Playing It Straight for E4 - Sony PMW-500 camera case study
Posted in: Case study
Produced by Lion Television and set over eight one hour episodes, the new series of Playing It Straight for E4 is the reality game show that “throws down the ultimate gaydar gauntlet, with money at stake for the man who can ‘play it straight’”.
Arriving on location in Girona, Spain, the contestants, consisting of eleven guys and one girl, are shocked with the news from T4 presenter Jameela that this is not quite the dating show they had applied for. It is announced that some of the men are gay but “playing it straight” in a bid to fool the girl, who must eliminate contestants each week until the final. If she ends up choosing a straight contestant he and she share the £50k cash prize. If she chooses a gay contestant, the full £50k is his and the girl wins nothing.
The majority of this reality show was shot on three Sony PMW-500 cameras, with secondary footage captured on Sony PMW-EX3s with external Nanoflash recorders, all supplied by Pro Motion Hire. Initially, the production had considered using locally-sourced equipment for this six week shoot but for DoP Sean Nolan, Pro Motion was the natural choice:
“I have an excellent relationship with Pro Motion Hire. I have great confidence in their kit, it’s always clean and tidy. I wanted to arrive on location knowing the kit would be what I expected and in excellent working order. And with the strength of the Euro and the fact that Pro Motion were able to ship the equipment to and from Spain, it made it a no-brainer.”
Sean Nolan, DoP, Playing it Straight
Several factors influenced the decision to choose the Sony PMW-500 and the XDCAM format for this production. “We needed a robust camera that was lightweight, had low power consumption and that could record at broadcast quality 50mbps for extended periods”, Nolan explains, “and the Sony PMW-500 fit this bill perfectly.”
For a reality show such as this, the camera crew needed to be able to move freely, often in
challenging rural locations, recording long takes, without the constraints of short battery life or low capacity media. With the PMW-500, which is notably lighter than many shoulder-mounted cameras, they were able to record four hours of continuous footage over two 64GbSxS memory cards, all on one battery. Nolan adds, “The camera was robust enough to cope with the temperature changes throughout the day and night and on one particularly arduous day I was suspended halfway up a rock face, filming the contestants
abseiling, so using a lightweight camera without the need to lug tape stock and loads of heavy batteries up there with me was a massive plus!”.

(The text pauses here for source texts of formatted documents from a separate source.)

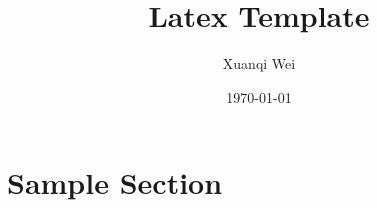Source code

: \documentclass[12pt]{article}
\title{Latex Template}
\author{Xuanqi Wei}
\date{\today}
\begin{document}
\maketitle
\thispagestyle{empty}

\newpage

\tableofcontents
\thispagestyle{empty}

\newpage

\setcounter{page}{1}

\section{Sample Section}
\end{document}
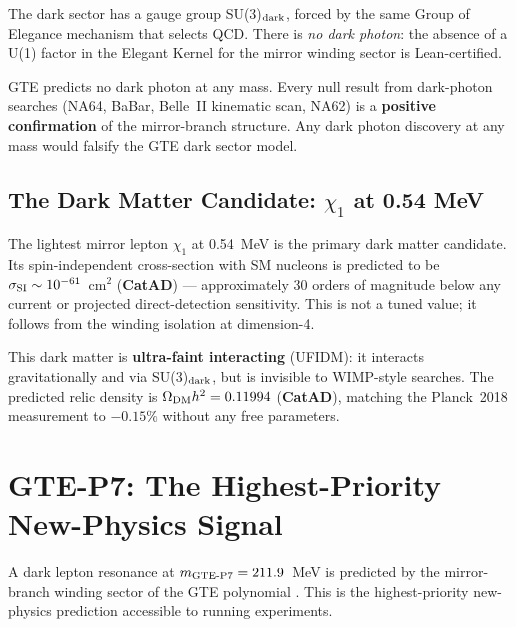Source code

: \documentclass[11pt,a4paper]{article}
\newcommand{\term}[1]{\textbf{#1}}
\newcommand{\CatAD}{\textbf{CatAD}}
\begin{document}
The dark sector has a gauge group SU(3)$_{\rm dark}$, forced by the same
Group of Elegance mechanism that selects QCD.  There is \emph{no dark photon}:
the absence of a U(1) factor in the Elegant Kernel for the mirror winding sector
is Lean-certified.

\begin{tcolorbox}[colback=boxred,colframe=red!60!black,
  title={No Dark Photon (Lean-certified)}]
GTE predicts no dark photon at any mass.  Every null result from dark-photon
searches (NA64, BaBar, Belle~II kinematic scan, NA62) is a
\textbf{positive confirmation} of the mirror-branch structure.  Any dark photon
discovery at any mass would falsify the GTE dark sector model.
\end{tcolorbox}

\subsection[The Dark Matter Candidate: chi1 at 0.54 MeV]{The Dark Matter Candidate: $\chi_1$ at 0.54 MeV}

The lightest mirror lepton $\chi_1$ at 0.54~MeV is the primary dark matter
candidate.  Its spin-independent cross-section with SM nucleons is predicted
to be $\sigma_{\rm SI} \sim 10^{-61}$~cm$^2$ (\CatAD)
\cite{SpivackGTECompleteFramework} — approximately 30 orders of magnitude below
any current or projected direct-detection sensitivity.  This is not a tuned
value; it follows from the winding isolation at dimension-4.

This dark matter is \term{ultra-faint interacting} (UFIDM): it interacts
gravitationally and via SU(3)$_{\rm dark}$, but is invisible to WIMP-style
searches.  The predicted relic density is
$\Omega_{\rm DM} h^2 = 0.11994$ (\CatAD), matching the Planck~2018
measurement to $-0.15\%$ without any free parameters.

\section{GTE-P7: The Highest-Priority New-Physics Signal}
\label{sec:gtep7}

\begin{tcolorbox}[colback=boxyellow,colframe=orange!60!black,
  title={GTE-P7 Prediction (\CatAD) --- Belle II Target}]
A dark lepton resonance at $m_{\rm GTE\text{-}P7} = 211.9$~MeV is predicted
by the mirror-branch winding sector of the GTE polynomial
\cite{SpivackGTECompleteFramework}.  This is the highest-priority new-physics
prediction accessible to running experiments.
\end{tcolorbox}
\end{document}
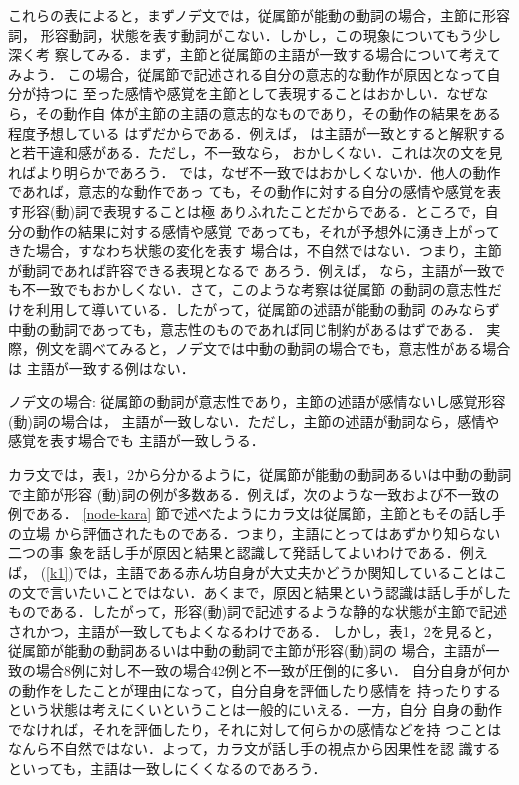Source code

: これらの表によると，まずノデ文では，従属節が能動の動詞の場合，主節に形容詞，
形容動詞，状態を表す動詞がこない．しかし，この現象についてもう少し深く考
察してみる．まず，主節と従属節の主語が一致する場合について考えてみよう．
この場合，従属節で記述される自分の意志的な動作が原因となって自分が持つに
至った感情や感覚を主節として表現することはおかしい．なぜなら，その動作自
体が主節の主語の意志的なものであり，その動作の結果をある程度予想している
はずだからである．例えば，
は主語が一致とすると解釈すると若干違和感がある．ただし，不一致なら，
おかしくない．これは次の文を見ればより明らかであろう．
では，なぜ不一致ではおかしくないか．他人の動作であれば，意志的な動作であっ
ても，その動作に対する自分の感情や感覚を表す形容(動)詞で表現することは極
ありふれたことだからである．ところで，自分の動作の結果に対する感情や感覚
であっても，それが予想外に湧き上がってきた場合，すなわち状態の変化を表す
場合は，不自然ではない．つまり，主節が動詞であれば許容できる表現となるで
あろう．例えば，
なら，主語が一致でも不一致でもおかしくない．さて，このような考察は従属節
の動詞の意志性だけを利用して導いている．したがって，従属節の述語が能動の動詞
のみならず中動の動詞であっても，意志性のものであれば同じ制約があるはずである．
実際，例文を調べてみると，ノデ文では中動の動詞の場合でも，意志性がある場合は
主語が一致する例はない．

\begin{obs}\label{5}
{\dg ノデ文の場合:}
従属節の動詞が意志性であり，主節の述語が感情ないし感覚形容(動)詞の場合は，
主語が一致しない．ただし，主節の述語が動詞なら，感情や感覚を表す場合でも
主語が一致しうる．
\end{obs}

カラ文では，表1，2から分かるように，従属節が能動の動詞あるいは中動の動詞で主節が形容
(動)詞の例が多数ある．例えば，次のような一致および不一致の例である．
\ref{node-kara} 節で述べたようにカラ文は従属節，主節ともその話し手の立場
から評価されたものである．つまり，主語にとってはあずかり知らない二つの事
象を話し手が原因と結果と認識して発話してよいわけである．例えば，
(\ref{k1})では，主語である赤ん坊自身が大丈夫かどうか関知していることはこ
の文で言いたいことではない．あくまで，原因と結果という認識は話し手がした
ものである．したがって，形容(動)詞で記述するような静的な状態が主節で記述
されかつ，主語が一致してもよくなるわけである．
しかし，表1，2を見ると，従属節が能動の動詞あるいは中動の動詞で主節が形容(動)詞の
場合，主語が一致の場合8例に対し不一致の場合42例と不一致が圧倒的に多い．
自分自身が何かの動作をしたことが理由になって，自分自身を評価したり感情を
持ったりするという状態は考えにくいということは一般的にいえる．一方，自分
自身の動作でなければ，それを評価したり，それに対して何らかの感情などを持
つことはなんら不自然ではない．よって，カラ文が話し手の視点から因果性を認
識するといっても，主語は一致しにくくなるのであろう．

Overall, Nolan’s experience with the PMW-500 has been very positive: “This camera is fantastic and we didn’t have a single issue throughout the six weeks of filming. This is in part due to the care and attention that Pro Motion Hire take over their equipment but also it was down to the very robust and reliable camera. I will have no hesitation in using it again, particularly on multi-camera setups, and I look forward to working with the format on my next project.”
Of course, shooting the footage was only half of the battle and one of the biggest challenges faced on this production was managing such a large volume of file-based rushes. Each camera team was allocated five 64Gb SxS cards and so were potentially submitting up to ten hours of footage for transfer per day. Lion TV’s Kate Melbourne had the daunting task of managing and backing-up these files each day via Macbook Pro, on to G-Safe Marvel 1TB mirrored hard drives, included in the Pro Motion Hire package.
The process was made considerably easier for her, however, thanks to the intuitive and user-friendly XDCAM workflow which allows for highly organised file storage and comprehensive metadata application.
This ensured that all of the footage was doubly backed-up and properly labelled, enabling Kate to send one hard drive back to the edit team in UK via courier, whilst keeping a duplicate copy safe on location.
“I was able to liaise with the edit team with real confidence that the rushes were properly organised and exactly where they should have been. Without that“, Melbourne remarks, “dealing with this much footage in these circumstances would have been impossible”.